- _WHAT YOU SHOULD DO_
The records below are to be transcribed exactly as they appear.

[Collection entries]
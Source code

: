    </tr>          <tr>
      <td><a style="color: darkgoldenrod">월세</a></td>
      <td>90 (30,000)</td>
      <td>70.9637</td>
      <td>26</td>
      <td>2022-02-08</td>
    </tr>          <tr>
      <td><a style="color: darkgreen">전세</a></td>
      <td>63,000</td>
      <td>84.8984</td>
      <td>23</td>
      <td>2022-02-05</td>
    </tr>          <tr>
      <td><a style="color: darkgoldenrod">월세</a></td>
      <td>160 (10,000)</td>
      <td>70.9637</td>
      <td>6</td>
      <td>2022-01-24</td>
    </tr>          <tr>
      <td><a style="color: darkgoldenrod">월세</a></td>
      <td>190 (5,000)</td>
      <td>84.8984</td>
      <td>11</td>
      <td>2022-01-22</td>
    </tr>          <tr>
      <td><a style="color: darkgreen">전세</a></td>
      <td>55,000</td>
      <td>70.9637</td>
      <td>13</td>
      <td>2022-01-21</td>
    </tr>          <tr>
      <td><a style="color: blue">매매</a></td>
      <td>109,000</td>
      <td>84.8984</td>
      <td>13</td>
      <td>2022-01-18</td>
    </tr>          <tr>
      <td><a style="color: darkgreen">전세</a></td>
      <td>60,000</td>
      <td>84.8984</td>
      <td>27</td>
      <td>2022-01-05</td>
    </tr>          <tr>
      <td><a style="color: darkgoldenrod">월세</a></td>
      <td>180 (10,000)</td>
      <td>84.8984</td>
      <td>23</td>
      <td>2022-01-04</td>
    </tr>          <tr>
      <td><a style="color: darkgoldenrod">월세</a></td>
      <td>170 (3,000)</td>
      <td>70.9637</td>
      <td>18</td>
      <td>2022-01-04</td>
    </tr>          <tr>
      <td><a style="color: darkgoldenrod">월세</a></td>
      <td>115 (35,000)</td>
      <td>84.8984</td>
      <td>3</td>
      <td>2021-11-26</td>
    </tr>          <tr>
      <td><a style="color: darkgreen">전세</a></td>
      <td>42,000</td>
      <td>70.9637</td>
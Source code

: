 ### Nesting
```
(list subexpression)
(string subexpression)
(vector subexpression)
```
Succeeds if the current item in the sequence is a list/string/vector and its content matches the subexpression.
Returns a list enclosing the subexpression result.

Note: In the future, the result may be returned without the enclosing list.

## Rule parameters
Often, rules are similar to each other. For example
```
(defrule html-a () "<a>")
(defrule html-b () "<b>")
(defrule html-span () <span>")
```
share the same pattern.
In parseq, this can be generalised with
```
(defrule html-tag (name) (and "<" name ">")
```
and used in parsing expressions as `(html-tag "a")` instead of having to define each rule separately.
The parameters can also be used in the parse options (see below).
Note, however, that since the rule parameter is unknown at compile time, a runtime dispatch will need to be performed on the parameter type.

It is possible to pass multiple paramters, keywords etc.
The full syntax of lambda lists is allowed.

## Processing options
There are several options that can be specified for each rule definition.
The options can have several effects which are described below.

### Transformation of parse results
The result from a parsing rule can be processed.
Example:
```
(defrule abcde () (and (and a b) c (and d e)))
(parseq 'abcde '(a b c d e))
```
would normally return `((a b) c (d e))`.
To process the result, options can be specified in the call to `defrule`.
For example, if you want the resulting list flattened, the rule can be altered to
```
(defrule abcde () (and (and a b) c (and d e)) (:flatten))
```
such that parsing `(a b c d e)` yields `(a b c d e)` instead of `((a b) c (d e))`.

- _WORKED SOLUTION_
Source code

:    </tr>          <tr>
      <td><a style="color: darkgoldenrod">월세</a></td>
      <td>90 (30,000)</td>
      <td>70.9637</td>
      <td>26</td>
      <td>2022-02-08</td>
    </tr>          <tr>
      <td><a style="color: darkgreen">전세</a></td>
      <td>63,000</td>
      <td>84.8984</td>
      <td>23</td>
      <td>2022-02-05</td>
    </tr>          <tr>
      <td><a style="color: darkgoldenrod">월세</a></td>
      <td>160 (10,000)</td>
      <td>70.9637</td>
      <td>6</td>
      <td>2022-01-24</td>
    </tr>          <tr>
      <td><a style="color: darkgoldenrod">월세</a></td>
      <td>190 (5,000)</td>
      <td>84.8984</td>
      <td>11</td>
      <td>2022-01-22</td>
    </tr>          <tr>
      <td><a style="color: darkgreen">전세</a></td>
      <td>55,000</td>
      <td>70.9637</td>
      <td>13</td>
      <td>2022-01-21</td>
    </tr>          <tr>
      <td><a style="color: blue">매매</a></td>
      <td>109,000</td>
      <td>84.8984</td>
      <td>13</td>
      <td>2022-01-18</td>
    </tr>          <tr>
      <td><a style="color: darkgreen">전세</a></td>
      <td>60,000</td>
      <td>84.8984</td>
      <td>27</td>
      <td>2022-01-05</td>
    </tr>          <tr>
      <td><a style="color: darkgoldenrod">월세</a></td>
      <td>180 (10,000)</td>
      <td>84.8984</td>
      <td>23</td>
      <td>2022-01-04</td>
    </tr>          <tr>
      <td><a style="color: darkgoldenrod">월세</a></td>
      <td>170 (3,000)</td>
      <td>70.9637</td>
      <td>18</td>
      <td>2022-01-04</td>
    </tr>          <tr>
      <td><a style="color: darkgoldenrod">월세</a></td>
      <td>115 (35,000)</td>
      <td>84.8984</td>
      <td>3</td>
      <td>2021-11-26</td>
    </tr>          <tr>
      <td><a style="color: darkgreen">전세</a></td>
      <td>42,000</td>
      <td>70.9637</td>
Source code

: ### Nesting
```
(list subexpression)
(string subexpression)
(vector subexpression)
```
Succeeds if the current item in the sequence is a list/string/vector and its content matches the subexpression.
Returns a list enclosing the subexpression result.

Note: In the future, the result may be returned without the enclosing list.

## Rule parameters
Often, rules are similar to each other. For example
```
(defrule html-a () "<a>")
(defrule html-b () "<b>")
(defrule html-span () <span>")
```
share the same pattern.
In parseq, this can be generalised with
```
(defrule html-tag (name) (and "<" name ">")
```
and used in parsing expressions as `(html-tag "a")` instead of having to define each rule separately.
The parameters can also be used in the parse options (see below).
Note, however, that since the rule parameter is unknown at compile time, a runtime dispatch will need to be performed on the parameter type.

It is possible to pass multiple paramters, keywords etc.
The full syntax of lambda lists is allowed.

## Processing options
There are several options that can be specified for each rule definition.
The options can have several effects which are described below.

### Transformation of parse results
The result from a parsing rule can be processed.
Example:
```
(defrule abcde () (and (and a b) c (and d e)))
(parseq 'abcde '(a b c d e))
```
would normally return `((a b) c (d e))`.
To process the result, options can be specified in the call to `defrule`.
For example, if you want the resulting list flattened, the rule can be altered to
```
(defrule abcde () (and (and a b) c (and d e)) (:flatten))
```
such that parsing `(a b c d e)` yields `(a b c d e)` instead of `((a b) c (d e))`.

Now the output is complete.